Solving The Childcare Crisis In Rural Alaska

Image via lksd.org

Finding quality, affordable childcare for young children can be a challenge anywhere in Alaska. It’s especially difficult in rural Alaska’s hub communities – where the cost of living is high and space is often hard to find.  It becomes a factor in attracting professionals to jobs at regional health and other organizations. In the next installment of our series “Being Young in Rural Alaska” from the producers of Kids These Days, Anne Hillman takes a look at how some communities are trying to meet the challenge.

ANNE HILLMAN: At Ilisagvik College in Barrow, president Pearl Brower tries to concentrate on an interview, but she’s a little distracted:

[Sound of baby… “Do you want to go sit with auntie?”]

Her 10-month old daughter is crawling into the hallway; she had a babysitter problem this morning:

[Pearl Brower] “We don’t have a formalized daycare here so that makes it very difficult because its all personal caregivers.”

Brower is not alone. April Blevins struggled to find childcare when she first moved to Bethel, where there are currently no licensed childcare facilities for children under three.

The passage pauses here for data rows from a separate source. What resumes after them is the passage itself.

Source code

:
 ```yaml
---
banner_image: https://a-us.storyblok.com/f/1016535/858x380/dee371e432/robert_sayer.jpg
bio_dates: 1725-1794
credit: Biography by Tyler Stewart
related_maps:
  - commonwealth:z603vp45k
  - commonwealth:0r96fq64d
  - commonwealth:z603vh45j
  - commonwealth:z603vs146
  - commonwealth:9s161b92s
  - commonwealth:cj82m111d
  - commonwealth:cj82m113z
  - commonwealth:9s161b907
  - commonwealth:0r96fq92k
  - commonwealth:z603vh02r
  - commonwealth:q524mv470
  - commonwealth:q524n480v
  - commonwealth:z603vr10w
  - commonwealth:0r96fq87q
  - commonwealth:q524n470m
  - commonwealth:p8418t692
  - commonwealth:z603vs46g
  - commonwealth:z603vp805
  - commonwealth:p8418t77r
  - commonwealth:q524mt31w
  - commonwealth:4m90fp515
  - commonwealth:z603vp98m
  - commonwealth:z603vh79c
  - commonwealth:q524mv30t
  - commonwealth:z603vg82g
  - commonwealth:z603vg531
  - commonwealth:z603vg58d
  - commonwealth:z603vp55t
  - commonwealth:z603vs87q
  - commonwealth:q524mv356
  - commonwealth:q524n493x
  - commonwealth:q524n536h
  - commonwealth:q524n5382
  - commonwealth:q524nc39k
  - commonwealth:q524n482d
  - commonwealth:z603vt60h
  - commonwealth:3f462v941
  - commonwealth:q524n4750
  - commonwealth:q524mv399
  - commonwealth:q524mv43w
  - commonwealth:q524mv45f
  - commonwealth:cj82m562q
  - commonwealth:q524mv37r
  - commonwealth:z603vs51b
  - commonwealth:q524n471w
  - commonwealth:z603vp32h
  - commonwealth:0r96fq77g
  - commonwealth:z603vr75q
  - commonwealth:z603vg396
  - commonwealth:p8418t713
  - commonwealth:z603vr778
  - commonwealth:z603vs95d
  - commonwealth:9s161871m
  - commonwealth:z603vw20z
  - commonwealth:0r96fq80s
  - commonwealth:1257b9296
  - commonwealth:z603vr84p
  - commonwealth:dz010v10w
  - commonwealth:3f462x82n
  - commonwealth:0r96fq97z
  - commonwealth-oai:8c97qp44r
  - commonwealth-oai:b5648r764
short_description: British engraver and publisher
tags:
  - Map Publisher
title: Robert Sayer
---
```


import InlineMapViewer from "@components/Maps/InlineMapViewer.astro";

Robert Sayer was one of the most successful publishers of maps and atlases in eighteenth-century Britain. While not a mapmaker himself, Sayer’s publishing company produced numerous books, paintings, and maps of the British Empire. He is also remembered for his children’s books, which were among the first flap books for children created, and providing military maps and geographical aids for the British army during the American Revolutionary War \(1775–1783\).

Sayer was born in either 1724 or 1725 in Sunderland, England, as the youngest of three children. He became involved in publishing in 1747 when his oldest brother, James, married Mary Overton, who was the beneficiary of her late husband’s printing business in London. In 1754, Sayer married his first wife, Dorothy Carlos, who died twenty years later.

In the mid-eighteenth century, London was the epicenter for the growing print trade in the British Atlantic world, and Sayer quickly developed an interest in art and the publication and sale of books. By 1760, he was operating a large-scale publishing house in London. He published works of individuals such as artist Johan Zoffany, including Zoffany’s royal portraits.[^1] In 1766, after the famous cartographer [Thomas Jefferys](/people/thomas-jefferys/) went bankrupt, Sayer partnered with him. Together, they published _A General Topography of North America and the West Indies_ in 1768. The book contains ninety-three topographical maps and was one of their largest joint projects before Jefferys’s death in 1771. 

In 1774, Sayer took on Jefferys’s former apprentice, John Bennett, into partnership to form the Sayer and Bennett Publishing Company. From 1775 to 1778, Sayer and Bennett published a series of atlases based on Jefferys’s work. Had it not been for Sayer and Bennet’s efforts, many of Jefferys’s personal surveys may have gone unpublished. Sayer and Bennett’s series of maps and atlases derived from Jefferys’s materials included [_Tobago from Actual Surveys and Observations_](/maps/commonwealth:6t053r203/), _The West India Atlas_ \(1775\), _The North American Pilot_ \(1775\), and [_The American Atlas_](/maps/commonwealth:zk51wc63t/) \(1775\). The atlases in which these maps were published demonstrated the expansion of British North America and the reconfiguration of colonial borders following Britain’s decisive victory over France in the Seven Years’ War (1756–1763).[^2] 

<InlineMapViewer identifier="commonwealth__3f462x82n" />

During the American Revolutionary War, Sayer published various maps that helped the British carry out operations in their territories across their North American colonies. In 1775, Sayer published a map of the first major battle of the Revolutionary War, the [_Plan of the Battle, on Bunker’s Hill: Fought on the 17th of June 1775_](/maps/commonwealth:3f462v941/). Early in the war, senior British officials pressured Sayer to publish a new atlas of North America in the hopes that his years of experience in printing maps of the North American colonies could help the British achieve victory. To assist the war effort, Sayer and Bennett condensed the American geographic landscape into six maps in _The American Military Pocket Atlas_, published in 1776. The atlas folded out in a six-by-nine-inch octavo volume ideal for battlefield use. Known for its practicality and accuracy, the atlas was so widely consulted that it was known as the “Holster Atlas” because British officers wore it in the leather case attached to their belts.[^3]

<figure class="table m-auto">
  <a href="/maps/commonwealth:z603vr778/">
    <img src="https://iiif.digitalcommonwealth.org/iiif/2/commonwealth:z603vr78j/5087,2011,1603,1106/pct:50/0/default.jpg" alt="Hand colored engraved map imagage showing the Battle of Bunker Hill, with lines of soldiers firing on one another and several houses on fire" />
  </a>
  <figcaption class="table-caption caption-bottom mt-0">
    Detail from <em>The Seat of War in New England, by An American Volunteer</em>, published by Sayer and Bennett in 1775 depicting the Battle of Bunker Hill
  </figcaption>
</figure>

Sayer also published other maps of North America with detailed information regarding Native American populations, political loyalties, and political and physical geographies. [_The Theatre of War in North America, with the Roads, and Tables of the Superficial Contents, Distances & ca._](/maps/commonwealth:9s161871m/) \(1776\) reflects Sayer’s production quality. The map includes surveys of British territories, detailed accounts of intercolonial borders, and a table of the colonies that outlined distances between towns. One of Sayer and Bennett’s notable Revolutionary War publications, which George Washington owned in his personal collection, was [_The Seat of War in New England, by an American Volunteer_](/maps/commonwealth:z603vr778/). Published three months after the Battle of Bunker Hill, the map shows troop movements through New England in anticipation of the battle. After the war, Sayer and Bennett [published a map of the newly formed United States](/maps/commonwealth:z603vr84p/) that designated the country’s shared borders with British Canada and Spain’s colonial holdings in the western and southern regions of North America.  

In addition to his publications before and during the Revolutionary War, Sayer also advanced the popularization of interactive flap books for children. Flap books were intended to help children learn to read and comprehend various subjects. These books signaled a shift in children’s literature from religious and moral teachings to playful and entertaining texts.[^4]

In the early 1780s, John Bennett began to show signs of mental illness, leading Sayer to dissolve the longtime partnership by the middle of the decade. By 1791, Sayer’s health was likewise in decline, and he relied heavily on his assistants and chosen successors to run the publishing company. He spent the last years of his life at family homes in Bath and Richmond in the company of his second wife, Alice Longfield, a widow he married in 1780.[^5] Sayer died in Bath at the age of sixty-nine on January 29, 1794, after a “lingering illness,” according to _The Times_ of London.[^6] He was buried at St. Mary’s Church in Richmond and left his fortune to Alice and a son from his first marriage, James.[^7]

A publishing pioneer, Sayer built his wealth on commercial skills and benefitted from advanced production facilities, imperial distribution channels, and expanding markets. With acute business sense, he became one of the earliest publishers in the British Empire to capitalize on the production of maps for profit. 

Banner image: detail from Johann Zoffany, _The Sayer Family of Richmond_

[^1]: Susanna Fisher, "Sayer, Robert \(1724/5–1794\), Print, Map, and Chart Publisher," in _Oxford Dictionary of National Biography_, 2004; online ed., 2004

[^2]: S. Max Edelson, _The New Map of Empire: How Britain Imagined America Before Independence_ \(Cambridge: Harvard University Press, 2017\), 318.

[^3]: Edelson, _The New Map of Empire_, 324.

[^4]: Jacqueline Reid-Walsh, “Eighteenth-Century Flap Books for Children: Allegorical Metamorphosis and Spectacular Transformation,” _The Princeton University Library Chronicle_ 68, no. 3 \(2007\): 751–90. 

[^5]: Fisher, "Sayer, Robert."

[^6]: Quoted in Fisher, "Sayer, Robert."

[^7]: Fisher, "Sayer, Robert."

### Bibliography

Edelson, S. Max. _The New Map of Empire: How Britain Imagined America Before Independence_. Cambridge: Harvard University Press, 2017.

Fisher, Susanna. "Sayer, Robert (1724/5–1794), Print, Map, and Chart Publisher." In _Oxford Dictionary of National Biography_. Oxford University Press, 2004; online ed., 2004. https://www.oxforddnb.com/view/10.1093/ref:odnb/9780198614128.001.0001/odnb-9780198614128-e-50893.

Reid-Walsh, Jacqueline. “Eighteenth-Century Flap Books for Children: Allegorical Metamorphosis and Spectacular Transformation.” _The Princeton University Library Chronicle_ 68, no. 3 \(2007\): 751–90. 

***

[April Blevins] “And when I went to visit babysitters, you would see up to 12 children with one provider and in my mind it was just not a safe, or an environment I would want my child in.”

So a cousin came to live with her.

[Blevins] “And then the following year, me and about four other friends hired a nanny through a nanny service and she came up and we provided housing and she kept our five children.”

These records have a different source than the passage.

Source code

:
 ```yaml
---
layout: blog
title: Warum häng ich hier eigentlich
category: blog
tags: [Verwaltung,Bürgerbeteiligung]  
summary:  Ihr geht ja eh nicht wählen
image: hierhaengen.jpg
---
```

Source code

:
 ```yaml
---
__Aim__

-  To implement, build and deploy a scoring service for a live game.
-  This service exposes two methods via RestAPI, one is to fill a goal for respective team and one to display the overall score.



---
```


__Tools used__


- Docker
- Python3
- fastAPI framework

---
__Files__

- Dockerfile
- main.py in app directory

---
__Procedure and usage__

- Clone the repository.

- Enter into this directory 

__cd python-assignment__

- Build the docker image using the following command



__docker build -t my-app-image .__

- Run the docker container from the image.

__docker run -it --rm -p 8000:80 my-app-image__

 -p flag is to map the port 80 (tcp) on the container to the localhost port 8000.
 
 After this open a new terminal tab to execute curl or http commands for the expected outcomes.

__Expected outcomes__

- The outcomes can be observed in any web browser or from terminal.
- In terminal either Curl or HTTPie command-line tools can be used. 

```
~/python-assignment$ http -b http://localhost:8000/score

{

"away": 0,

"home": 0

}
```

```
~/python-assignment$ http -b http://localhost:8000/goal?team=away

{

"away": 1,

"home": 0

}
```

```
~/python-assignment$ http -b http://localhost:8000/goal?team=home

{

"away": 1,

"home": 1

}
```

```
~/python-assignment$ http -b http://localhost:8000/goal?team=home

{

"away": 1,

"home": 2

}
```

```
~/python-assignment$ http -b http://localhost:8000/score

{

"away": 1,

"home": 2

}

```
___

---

Later, Blevins did find home care she was happy with.

Marcey Bish, childcare program manager for the state, says the biggest hurdle for many providers getting licensed is background checks: every person living in the home must pass them, not just the primary care provider.

[Marcey Bish] “So a lot times there’s barriers that come up as part of those checks that do not allow somebody or a family member to move forward with the licensing process.”

And many people do home day care for only a few years, while their children are young. Child care centers struggle to be able to pay decent wages; staff turnover is high and it can be hard to find a qualified person to be the facility administrator under licensing rules. Stephanie Berglund is director ofthread, Alaska’s childcare referral agency; she says it’s not just a rural problem. Statewide, most parents can’t afford to pay what it takes to run an independent, quality early learning childcare facility.

Those are statewide issues. Even in urban areas, the best childcare programs are subsidized by employers. That’s how April Blevins is trying to meet the need in Bethel; she works for the Lower Kuskokwim School district and manages its “Busy Bees” child care program for children ages 3-5. School district employees have preference for spots at the school, and the waiting list is long. LKSD is opening a second facility, for children as young as 6 weeks, and expects it to be full right away. The staff is employed by the district, so they have better benefits than an independent facility could offer. And they have donated space:

[Blevins] “If it hadn’t been for the Bethel alternative school offering us a space, it would have been difficult for us to expand.” 

Families in Barrow and other North Slope communities are grappling with two problems: a lack of childcare facilities and a loss of language. So staff atIlisagvik College created a combined solution – the Language Nest, an early childhood language immersion program.

[Classroom sound – singing Row Your Boat in Inupiaq.]

Teacher Tuuqlak Diaz sings “Row, Row, Row Your Boat” in Inupiaq in a room that looks like a typical preschool, except every bit of decoration, from the toy caribou to the dolls in the tent, reflect life on the North Slope.

[Tuuqlak Diaz] “The language, it’s going to be instilled in their hearts in the beginning and it’s going to go along as they become adults.”  

The Language Nest just opened and eventually will accept students ages 0 to 3. While at the school the kids will only listen to and speak Inupiaq.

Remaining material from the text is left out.